/ 22 April 2005

Another blessed dynasty bites the dust

In all the fervour attending the death of Pope John Paul II, another and quite important demise didn’t get nearly the recognition it deserved. Last Saturday, Minister Marthinus van Schalkwyk took time off from his Cabinet devotions and gathered the remaining faithful to a low-key ceremony in which he formally switched off the last remaining life-support of the New National Party.

Like poor Terri Schiavo, the NNP had long since had its feeding-tube removed. Surviving only on the adipose tissue of accumulated self-esteem, the party had been getting more wasted by the week. It had hung around political death row far longer than anyone had expected. Alas, all its appeals and frantic prayers went unheard. It was decided a low-key suicide would be the least embarrassing conclusion.

It’s very tempting to compare the brief political dynasty of the National Party to that of a long-shelf-life global religion like Catholicism. In its short but inglorious existence, the NP had its own consecrated franchise of popes. When its doctrines swept it into power in 1948, at the spiritual helm was Pope Malan the Morose who celebrated his ascension to earthly infallibility by an act of liturgical transubstantiation. In a swirl of incense he removed coloured people from the voters’ roll.

He was succeeded by Pope Strijdom the Syphilitic. Embittered and morally celibate, when general paralysis of the insane summoned poor Strijdom to paradise, there came into blessed consecration the most sublime of all National Party pontiffs: Verwoerd the Visionary. His reformation of the sacred rituals and internecine dialogues of the Holy Communion of the Broederbond elevated the concept of orthodox separate development to undreamed-of levels. Pope Verwoerd’s homilies did not go unnoticed from above. With a teeming multiracial heaven to administer, God called home early his beloved National Party representative on Earth. At the very apogee of his mission, Pope Verwoerd was divinely terminated, right inside the NP’s private Vatican, by a free-range Greek heretic.

As the funeral dirges faded away, the Devout and Pious Collegeum of the Cabinet assembled to elect the next NP pope. With a blossom of pure white smoke from the Tuynhuys chimneys, Pope Balthazar John the Enforcer donned the first ever papal mitre in the shape of a Nazi helmet.

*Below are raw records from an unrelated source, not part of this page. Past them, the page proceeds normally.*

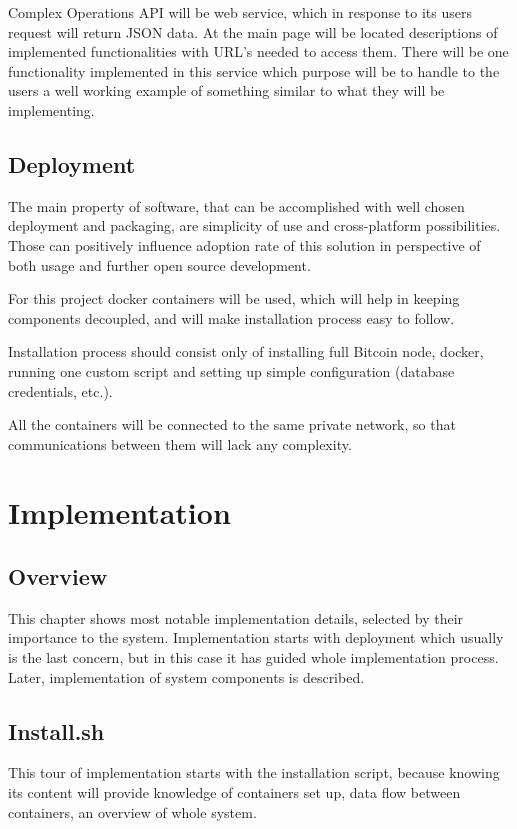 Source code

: \documentclass[12pt, en, eng, oneside, final]{mgr}
\begin{document}
Complex Operations API will be web service, which in response to its users request will return JSON data. At the main page will be located descriptions of implemented functionalities with URL's needed to access them. There will be one functionality implemented in this service which purpose will be to handle to the users a well working example of something similar to what they will be implementing.   

\section{Deployment}

The main property of software, that can be accomplished with well chosen deployment and packaging, are simplicity of use and cross-platform possibilities. Those can positively influence adoption rate of this solution in perspective of both usage and further open source development.

For this project docker\cite{docker} containers will be used, which will help in keeping components decoupled, and will make installation process easy to follow. 

Installation process should consist only of installing full Bitcoin node, docker, running one custom script and setting up simple configuration (database credentials, etc.).

All the containers will be connected to the same private network, so that communications between them will lack any complexity.

\chapter{Implementation}

\section{Overview}
This chapter shows most notable implementation details, selected by their importance to the system. Implementation starts with deployment which usually is the last concern, but in this case it has guided whole implementation process. Later, implementation of system components is described.

\section{Install.sh}
This tour of implementation starts with the installation script, because knowing its content will provide knowledge of containers set up, data flow between containers, an overview of whole system.
\end{document}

With Vorster hastily deconsecrated for stealing from the collection plate, there came into pontifical eminence the most venerable of Holy National Party Fathers, Pope PW the Backward; his mission, to winch the party even further back into the 19th century. His most blessed reign was truncated brutally by one of the most trusted of all his cardinals, who snatched ecclesiastical power with no other help than some spunky editorials by Max du Preez. This subversive cardinal became the new father of the faith, the so-called ‘pous-modern”, De Klerk the Indescribable.

From these transitory but sanctified NP pontificates flowed a steady stream of bulls, encyclicals, letters of faith and contemplations, as profoundly conservative as anything Pope John Paul II ever imagined. The Group Areas Act, the Mixed Marriages Act, Section 16 of the Immorality Act, The Homelands Act and many others, designed to keep the wide church of the South African NP faithful where their entrenched beliefs prompted them to remain: in haunted approbation of a harshly retributive trinity: Die Vaderland, Die Transvaler and Die Holy Burger.

True to Catholic-like dogma, the NP faithful were encouraged to breed. Only by vast increases in the numbers of its flock could the faith hope to survive the onslaught of teeming indigenous masses. Any use of birth-control devices or nostrums led to excommunication. From the first year of their marriages, National Party mothers were expected to extrude a new baby every 12 months, and to continue to do so throughout their fertile years or until catastrophic uro-genital collapse had their bladders falling on the floor.

For seven and 50 long years, the National Party spread its blessed creed across the minds of its laity. Now, noiselessly shunted into eternity by its last acting pope, Kortbroek the Hypocrite, the National Party reliquary will be preserved in the basilica of the Voortrekker Monument — affectionately known as the Siestine Chapel. Among many sacrosanct heirlooms will be Pope Malan’s signed copy of the Old Testament, Pope Verwoerd’s Visitor’s Guide to Amsterdam Brothels, Pope Balthazar John’s first edition of Mein Kampf, Pope PW’s personal rhino-hide sjambok, a coffee-table edition of Gateway to Oranje and a plaster cast of one of Pope Strijdom’s chancres.

Now ensconced in the upper echelons of the Holy Church of the Comrades, Kortbroek himself will continue his apostatic mission among the pew-fellows of his adopted political church and in which he has recognised many of the values, codes and doctrines that the National Party once held supreme: moral high-grounding, deceit, arrogance, condescension and political narcissism. He’ll feel quite at home as he engages his assignment of approving more luxury golf courses and getting his followers’ precious 4x4s back onto the beaches.

Sealed in an airproof corrugated-iron casket, the remains of the National Party are buried beneath the hallowed ground of its philosophical mentors, the Naspers boardroom.